VANCOUVER, BRITISH COLUMBIA--(Marketwired - Sep 17, 2013) - Fancamp Exploration Ltd. ("Fancamp" or the "Company") (TSX VENTURE:FNC) announces the approval by its board of directors (the "Board") of an advance notice policy (the "Advance Notice Policy") on September 16, 2013. The Advance Notice Policy includes, among other things, a provision which requires that advance notice be given to the Company in circumstances where nominations of persons for election to the Board are made by shareholders of the Company other than pursuant to: (i) a requisition of a meeting made pursuant to the provisions of the Business Corporations Act (British Columbia) (the "Act"); or (ii) a shareholder proposal made pursuant to the provisions of the Act.
The Board has adopted the Advance Notice Policy to ensure, among other things, that all of the shareholders are provided with sufficient notice of the proposed alternative nominees well in advance of any annual or special meeting and that all of the shareholders are given ample opportunity to vote on a fully informed basis.

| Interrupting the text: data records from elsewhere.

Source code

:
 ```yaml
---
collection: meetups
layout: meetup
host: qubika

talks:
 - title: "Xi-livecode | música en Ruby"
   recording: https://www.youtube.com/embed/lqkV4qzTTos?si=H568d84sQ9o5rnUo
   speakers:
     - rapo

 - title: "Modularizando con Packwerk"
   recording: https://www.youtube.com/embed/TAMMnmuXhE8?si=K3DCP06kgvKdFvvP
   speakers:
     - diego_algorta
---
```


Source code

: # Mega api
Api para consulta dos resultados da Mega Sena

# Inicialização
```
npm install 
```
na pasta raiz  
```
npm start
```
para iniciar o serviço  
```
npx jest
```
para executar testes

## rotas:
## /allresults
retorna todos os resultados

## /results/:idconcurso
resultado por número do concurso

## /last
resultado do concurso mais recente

Additionally, the Advance Notice Policy sets a deadline by which holders of record of common shares of the Company must submit director nominations to the Company prior to any annual or special meeting of shareholders, sets forth the information that a shareholder must include in the notice to the Company, and establishes the form in which the shareholder must submit the notice for that notice to be in proper written form.
In the case of an annual meeting of shareholders, notice to the Company must be made not less than 30 days nor more than 65 days prior to the date of the annual meeting. However, in the event that the annual meeting is to be held on a date that is less than 40 days after the date on which the first public announcement of the date of the annual meeting was made, notice may be made not later than the close of business on the tenth (10th) day following such public announcement.
In the case of a special meeting of shareholders (which is not also an annual meeting) notice to the Company must be made not later than the close of business on the fifteenth (15th) day following the day on which the first public announcement of the date of the special meeting was made.
The Advance Notice Policy is in full force and effect as of the date it was approved. In accordance with the terms of the Advance Notice Policy, the Advance Notice Policy will be put to shareholders of the Company for approval at the next Annual and Special Meeting of Shareholders of the Company (the "Meeting") which is scheduled for October 25, 2013. Accordingly, at the Meeting, shareholders of the Company will, among other things, be asked to approve an ordinary resolution approving the Advance Notice Policy. If approved at the Meeting, the Advance Notice Policy will continue to be effective in accordance with its terms. The Advance Notice Policy will be subject to an annual review, and will reflect changes as required by securities regulatory agencies or stock exchanges, or so as to meet industry standards. If not approved at the Meeting, the Advance Notice Policy will terminate and be of no further force and effect from and after the termination of the Meeting.